(Items from a data source)
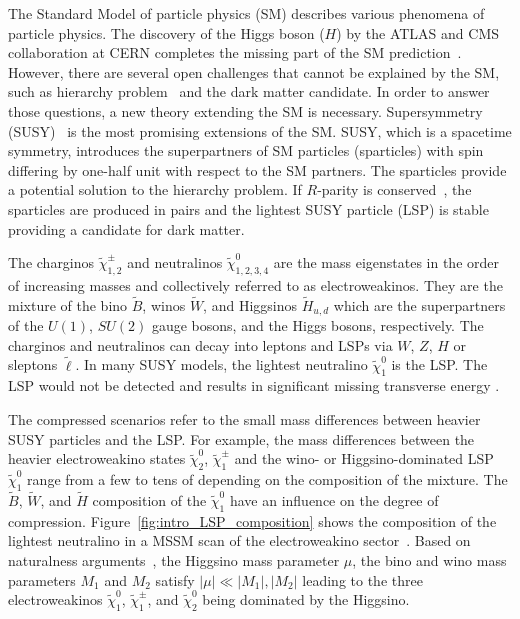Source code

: The Standard Model of particle physics (SM) describes various phenomena of particle physics.
The discovery of the Higgs boson ($H$) by the ATLAS and CMS collaboration at CERN completes the missing part of the SM prediction~\cite{Aad:2012tfa, Chatrchyan:2012xdj}.
However, there are several open challenges that cannot be explained by the SM, such as hierarchy problem~\cite{Weinberg:1975gm, Gildener:1976ai, Susskind:1978ms} and the dark matter candidate.
In order to answer those questions, a new theory extending the SM is necessary.
Supersymmetry (SUSY)~\cite{Wess:1973kz, Wess:1974tw, Golfand:1971iw, Martin:1997ns} is the most promising extensions of the SM.
SUSY, which is a spacetime symmetry, introduces the superpartners of SM particles (sparticles) with spin differing by one-half unit with respect to the SM partners.
The sparticles provide a potential solution to the hierarchy problem.
If $R$-parity is conserved~\cite{Fayet:1976et, Fayet:1977yc, Farrar:1978xj}, the sparticles are produced in pairs and the lightest SUSY particle (LSP) is stable providing a candidate for dark matter.

The charginos $\widetilde{\chi}^{\pm}_{1,2}$ and neutralinos $\widetilde{\chi}^{0}_{1,2,3,4}$ are the mass eigenstates in the order of increasing masses and collectively referred to as electroweakinos.
They are the mixture of the bino $\widetilde{B}$, winos $\widetilde{W}$, and Higgsinos $\widetilde{H}_{u,d}$ which are the superpartners of the $U(1)$, $SU(2)$ gauge bosons, and the Higgs bosons, respectively.
The charginos and neutralinos can decay into leptons and LSPs via $W$, $Z$, $H$ or sleptons $\widetilde{\ell}$.
In many SUSY models, the lightest neutralino $\widetilde{\chi}^{0}_{1}$ is the LSP.
The LSP would not be detected and results in significant missing transverse energy \MET.

The compressed scenarios refer to the small mass differences between heavier SUSY particles and the LSP.
For example, the mass differences between the heavier electroweakino states $\widetilde{\chi}^{0}_{2}$, $\widetilde{\chi}^{\pm}_{1}$ and the wino- or Higgsino-dominated LSP $\widetilde{\chi}^{0}_{1}$ range from a few {\MeV} to tens of {\GeV} depending on the composition of the mixture.
The $\widetilde{B}$, $\widetilde{W}$, and $\widetilde{H}$ composition of the $\widetilde{\chi}^{0}_{1}$ have an influence on the degree of compression.
Figure~\ref{fig:intro_LSP_composition} shows the composition of the lightest neutralino in a MSSM scan of the electroweakino sector~\cite{Aaboud:2016wna}.
Based on naturalness arguments~\cite{Barbieri:1987fn, deCarlos:1993rbr}, the Higgsino mass parameter $\mu$, the bino and wino mass parameters $M_{1}$ and $M_{2}$ satisfy $|\mu| \ll |M_{1}|, |M_{2}|$ leading to the three electroweakinos $\widetilde{\chi}^{0}_{1}$, $\widetilde{\chi}^{\pm}_{1}$, and $\widetilde{\chi}^{0}_{2}$ being dominated by the Higgsino.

**YOUR TASK**
Copy down each line in the entries that has the word "neutralinos".

**YOUR SOLUTION**
The charginos $\widetilde{\chi}^{\pm}_{1,2}$ and neutralinos $\widetilde{\chi}^{0}_{1,2,3,4}$ are the mass eigenstates in the order of increasing masses and collectively referred to as electroweakinos.
The charginos and neutralinos can decay into leptons and LSPs via $W$, $Z$, $H$ or sleptons $\widetilde{\ell}$.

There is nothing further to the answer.